◆ The input ◆

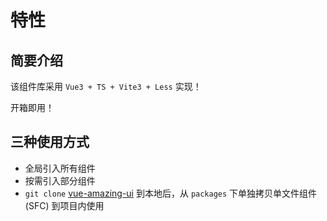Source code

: # 特性

## 简要介绍

该组件库采用 `Vue3 + TS + Vite3 + Less` 实现！

开箱即用！

## 三种使用方式

- 全局引入所有组件
- 按需引入部分组件
- `git clone` [vue-amazing-ui](https://github.com/themusecatcher/vue-amazing-ui) 到本地后，从 `packages` 下单独拷贝单文件组件 (SFC) 到项目内使用
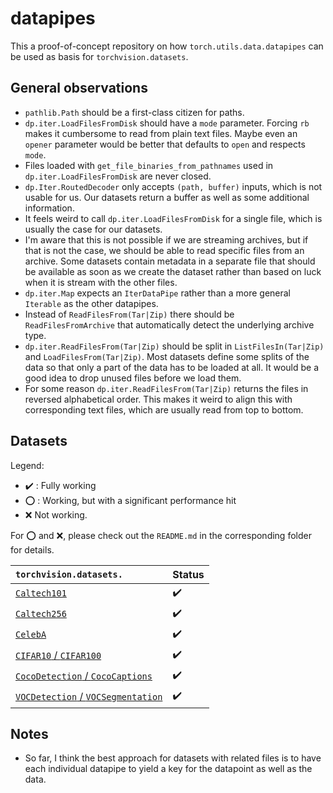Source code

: # datapipes

This a proof-of-concept repository on how `torch.utils.data.datapipes` can be used as basis for `torchvision.datasets`.

## General observations

- `pathlib.Path` should be a first-class citizen for paths.
- `dp.iter.LoadFilesFromDisk` should have a `mode` parameter. Forcing `rb` makes it cumbersome to read from plain text 
  files. Maybe even an `opener` parameter would be better that defaults to `open` and respects `mode`.
- Files loaded with `get_file_binaries_from_pathnames` used in `dp.iter.LoadFilesFromDisk` are never closed.
- `dp.Iter.RoutedDecoder` only accepts `(path, buffer)` inputs, which is not usable for us. Our datasets return a 
  buffer as well as some additional information.
- It feels weird to call `dp.iter.LoadFilesFromDisk` for a single file, which is usually the case for our datasets.
- I'm aware that this is not possible if we are streaming archives, but if that is not the case, we should be able to 
  read specific files from an archive. Some datasets contain metadata in a separate file that should be available as 
  soon as we create the dataset rather than based on luck when it is stream with the other files.
- `dp.iter.Map` expects an `IterDataPipe` rather than a more general `Iterable` as the other datapipes.
- Instead of `ReadFilesFrom(Tar|Zip)` there should be `ReadFilesFromArchive` that automatically detect the underlying archive type.
- `dp.iter.ReadFilesFrom(Tar|Zip)` should be split in `ListFilesIn(Tar|Zip)` and `LoadFilesFrom(Tar|Zip)`. Most datasets define some splits of the data so that only a part of the data has to be loaded at all. It would be a good idea to drop unused files before we load them.
- For some reason `dp.iter.ReadFilesFrom(Tar|Zip)` returns the files in reversed alphabetical order. This makes it weird to align this with corresponding text files, which are usually read from top to bottom.

## Datasets

Legend:

- :heavy_check_mark: : Fully working
- :o: : Working, but with a significant performance hit
- :x: Not working.

For :o: and :x:, please check out the `README.md` in the corresponding folder for details.

| `torchvision.datasets.`                    | Status             |
|:-------------------------------------------|--------------------|
| [`Caltech101`](caltech101/)                | :heavy_check_mark: |
| [`Caltech256`](caltech256/)                | :heavy_check_mark: |
| [`CelebA`](celeba/)                        | :heavy_check_mark: |
| [`CIFAR10` / `CIFAR100`](cifar/)           | :heavy_check_mark: |
| [`CocoDetection` / `CocoCaptions`](coco/)  | :heavy_check_mark: |
| [`VOCDetection` / `VOCSegmentation`](voc/) | :heavy_check_mark: |

## Notes

- So far, I think the best approach for datasets with related files is to have each individual datapipe to yield a key for the datapoint as well as the data.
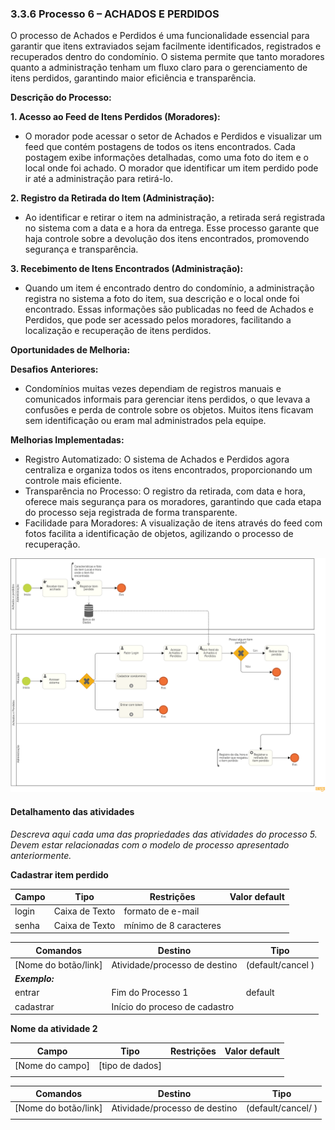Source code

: ### 3.3.6 Processo 6 – ACHADOS E PERDIDOS

O processo de Achados e Perdidos é uma funcionalidade essencial para garantir que itens extraviados sejam facilmente identificados, registrados e recuperados dentro do condomínio. O sistema permite que tanto moradores quanto a administração tenham um fluxo claro para o gerenciamento de itens perdidos, garantindo maior eficiência e transparência.

**Descrição do Processo:**

**1. Acesso ao Feed de Itens Perdidos (Moradores):**
   
* O morador pode acessar o setor de Achados e Perdidos e visualizar um feed que contém postagens de todos os itens encontrados. Cada postagem exibe informações detalhadas, como uma foto do item e o local onde foi achado. O morador que identificar um item perdido pode ir até a administração para retirá-lo.

**2. Registro da Retirada do Item (Administração):**
   
* Ao identificar e retirar o item na administração, a retirada será registrada no sistema com a data e a hora da entrega. Esse processo garante que haja controle sobre a devolução dos itens encontrados, promovendo segurança e transparência.

**3. Recebimento de Itens Encontrados (Administração):**
   
* Quando um item é encontrado dentro do condomínio, a administração registra no sistema a foto do item, sua descrição e o local onde foi encontrado. Essas informações são publicadas no feed de Achados e Perdidos, que pode ser acessado pelos moradores, facilitando a localização e recuperação de itens perdidos.

**Oportunidades de Melhoria:**

**Desafios Anteriores:**

* Condomínios muitas vezes dependiam de registros manuais e comunicados informais para gerenciar itens perdidos, o que levava a confusões e perda de controle sobre os objetos. Muitos itens ficavam sem identificação ou eram mal administrados pela equipe.

**Melhorias Implementadas:**

* Registro Automatizado: O sistema de Achados e Perdidos agora centraliza e organiza todos os itens encontrados, proporcionando um controle mais eficiente.
* Transparência no Processo: O registro da retirada, com data e hora, oferece mais segurança para os moradores, garantindo que cada etapa do processo seja registrada de forma transparente.
* Facilidade para Moradores: A visualização de itens através do feed com fotos facilita a identificação de objetos, agilizando o processo de recuperação.

![Exemplo de um Modelo BPMN do PROCESSO 1](images/processo-6-achados-e-perdidos.png "Modelo BPMN do Processo 1.")

#### Detalhamento das atividades

_Descreva aqui cada uma das propriedades das atividades do processo 5. 
Devem estar relacionadas com o modelo de processo apresentado anteriormente._


**Cadastrar item perdido**

| **Campo**       | **Tipo**         | **Restrições** | **Valor default** |
| ---             | ---              | ---            | ---               |
| login           | Caixa de Texto   | formato de e-mail |                |
| senha           | Caixa de Texto   | mínimo de 8 caracteres |           |

| **Comandos**         |  **Destino**                   | **Tipo** |
| ---                  | ---                            | ---               |
| [Nome do botão/link] | Atividade/processo de destino  | (default/cancel  ) |
| ***Exemplo:***       |                                |                   |
| entrar               | Fim do Processo 1              | default           |
| cadastrar            | Início do proceso de cadastro  |                   |


**Nome da atividade 2**

| **Campo**       | **Tipo**         | **Restrições** | **Valor default** |
| ---             | ---              | ---            | ---               |
| [Nome do campo] | [tipo de dados]  |                |                   |
|                 |                  |                |                   |

| **Comandos**         |  **Destino**                   | **Tipo**          |
| ---                  | ---                            | ---               |
| [Nome do botão/link] | Atividade/processo de destino  | (default/cancel/  ) |
|                      |                                |                   |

◆ Problem to solve ◆
Write out every line of the listing exactly as written, and leave the pictures out.

◆ Response box ◆
Source code

: # 特性

## 简要介绍

该组件库采用 `Vue3 + TS + Vite3 + Less` 实现！

开箱即用！

## 三种使用方式

- 全局引入所有组件
- 按需引入部分组件
- `git clone` [vue-amazing-ui](https://github.com/themusecatcher/vue-amazing-ui) 到本地后，从 `packages` 下单独拷贝单文件组件 (SFC) 到项目内使用
Source code

: # datapipes

This a proof-of-concept repository on how `torch.utils.data.datapipes` can be used as basis for `torchvision.datasets`.

## General observations

- `pathlib.Path` should be a first-class citizen for paths.
- `dp.iter.LoadFilesFromDisk` should have a `mode` parameter. Forcing `rb` makes it cumbersome to read from plain text 
  files. Maybe even an `opener` parameter would be better that defaults to `open` and respects `mode`.
- Files loaded with `get_file_binaries_from_pathnames` used in `dp.iter.LoadFilesFromDisk` are never closed.
- `dp.Iter.RoutedDecoder` only accepts `(path, buffer)` inputs, which is not usable for us. Our datasets return a 
  buffer as well as some additional information.
- It feels weird to call `dp.iter.LoadFilesFromDisk` for a single file, which is usually the case for our datasets.
- I'm aware that this is not possible if we are streaming archives, but if that is not the case, we should be able to 
  read specific files from an archive. Some datasets contain metadata in a separate file that should be available as 
  soon as we create the dataset rather than based on luck when it is stream with the other files.
- `dp.iter.Map` expects an `IterDataPipe` rather than a more general `Iterable` as the other datapipes.
- Instead of `ReadFilesFrom(Tar|Zip)` there should be `ReadFilesFromArchive` that automatically detect the underlying archive type.
- `dp.iter.ReadFilesFrom(Tar|Zip)` should be split in `ListFilesIn(Tar|Zip)` and `LoadFilesFrom(Tar|Zip)`. Most datasets define some splits of the data so that only a part of the data has to be loaded at all. It would be a good idea to drop unused files before we load them.
- For some reason `dp.iter.ReadFilesFrom(Tar|Zip)` returns the files in reversed alphabetical order. This makes it weird to align this with corresponding text files, which are usually read from top to bottom.

## Datasets

Legend:

- :heavy_check_mark: : Fully working
- :o: : Working, but with a significant performance hit
- :x: Not working.

For :o: and :x:, please check out the `README.md` in the corresponding folder for details.

| `torchvision.datasets.`                    | Status             |
|:-------------------------------------------|--------------------|
| [`Caltech101`](caltech101/)                | :heavy_check_mark: |
| [`Caltech256`](caltech256/)                | :heavy_check_mark: |
| [`CelebA`](celeba/)                        | :heavy_check_mark: |
| [`CIFAR10` / `CIFAR100`](cifar/)           | :heavy_check_mark: |
| [`CocoDetection` / `CocoCaptions`](coco/)  | :heavy_check_mark: |
| [`VOCDetection` / `VOCSegmentation`](voc/) | :heavy_check_mark: |

## Notes

- So far, I think the best approach for datasets with related files is to have each individual datapipe to yield a key for the datapoint as well as the data.
Source code

: ### 3.3.6 Processo 6 – ACHADOS E PERDIDOS

O processo de Achados e Perdidos é uma funcionalidade essencial para garantir que itens extraviados sejam facilmente identificados, registrados e recuperados dentro do condomínio. O sistema permite que tanto moradores quanto a administração tenham um fluxo claro para o gerenciamento de itens perdidos, garantindo maior eficiência e transparência.

**Descrição do Processo:**

**1. Acesso ao Feed de Itens Perdidos (Moradores):**
   
* O morador pode acessar o setor de Achados e Perdidos e visualizar um feed que contém postagens de todos os itens encontrados. Cada postagem exibe informações detalhadas, como uma foto do item e o local onde foi achado. O morador que identificar um item perdido pode ir até a administração para retirá-lo.

**2. Registro da Retirada do Item (Administração):**
   
* Ao identificar e retirar o item na administração, a retirada será registrada no sistema com a data e a hora da entrega. Esse processo garante que haja controle sobre a devolução dos itens encontrados, promovendo segurança e transparência.

**3. Recebimento de Itens Encontrados (Administração):**
   
* Quando um item é encontrado dentro do condomínio, a administração registra no sistema a foto do item, sua descrição e o local onde foi encontrado. Essas informações são publicadas no feed de Achados e Perdidos, que pode ser acessado pelos moradores, facilitando a localização e recuperação de itens perdidos.

**Oportunidades de Melhoria:**

**Desafios Anteriores:**

* Condomínios muitas vezes dependiam de registros manuais e comunicados informais para gerenciar itens perdidos, o que levava a confusões e perda de controle sobre os objetos. Muitos itens ficavam sem identificação ou eram mal administrados pela equipe.

**Melhorias Implementadas:**

* Registro Automatizado: O sistema de Achados e Perdidos agora centraliza e organiza todos os itens encontrados, proporcionando um controle mais eficiente.
* Transparência no Processo: O registro da retirada, com data e hora, oferece mais segurança para os moradores, garantindo que cada etapa do processo seja registrada de forma transparente.
* Facilidade para Moradores: A visualização de itens através do feed com fotos facilita a identificação de objetos, agilizando o processo de recuperação.

![Exemplo de um Modelo BPMN do PROCESSO 1](images/processo-6-achados-e-perdidos.png "Modelo BPMN do Processo 1.")

#### Detalhamento das atividades

_Descreva aqui cada uma das propriedades das atividades do processo 5. 
Devem estar relacionadas com o modelo de processo apresentado anteriormente._


**Cadastrar item perdido**

| **Campo**       | **Tipo**         | **Restrições** | **Valor default** |
| ---             | ---              | ---            | ---               |
| login           | Caixa de Texto   | formato de e-mail |                |
| senha           | Caixa de Texto   | mínimo de 8 caracteres |           |

| **Comandos**         |  **Destino**                   | **Tipo** |
| ---                  | ---                            | ---               |
| [Nome do botão/link] | Atividade/processo de destino  | (default/cancel  ) |
| ***Exemplo:***       |                                |                   |
| entrar               | Fim do Processo 1              | default           |
| cadastrar            | Início do proceso de cadastro  |                   |


**Nome da atividade 2**

| **Campo**       | **Tipo**         | **Restrições** | **Valor default** |
| ---             | ---              | ---            | ---               |
| [Nome do campo] | [tipo de dados]  |                |                   |
|                 |                  |                |                   |

| **Comandos**         |  **Destino**                   | **Tipo**          |
| ---                  | ---                            | ---               |
| [Nome do botão/link] | Atividade/processo de destino  | (default/cancel/  ) |
|                      |                                |                   |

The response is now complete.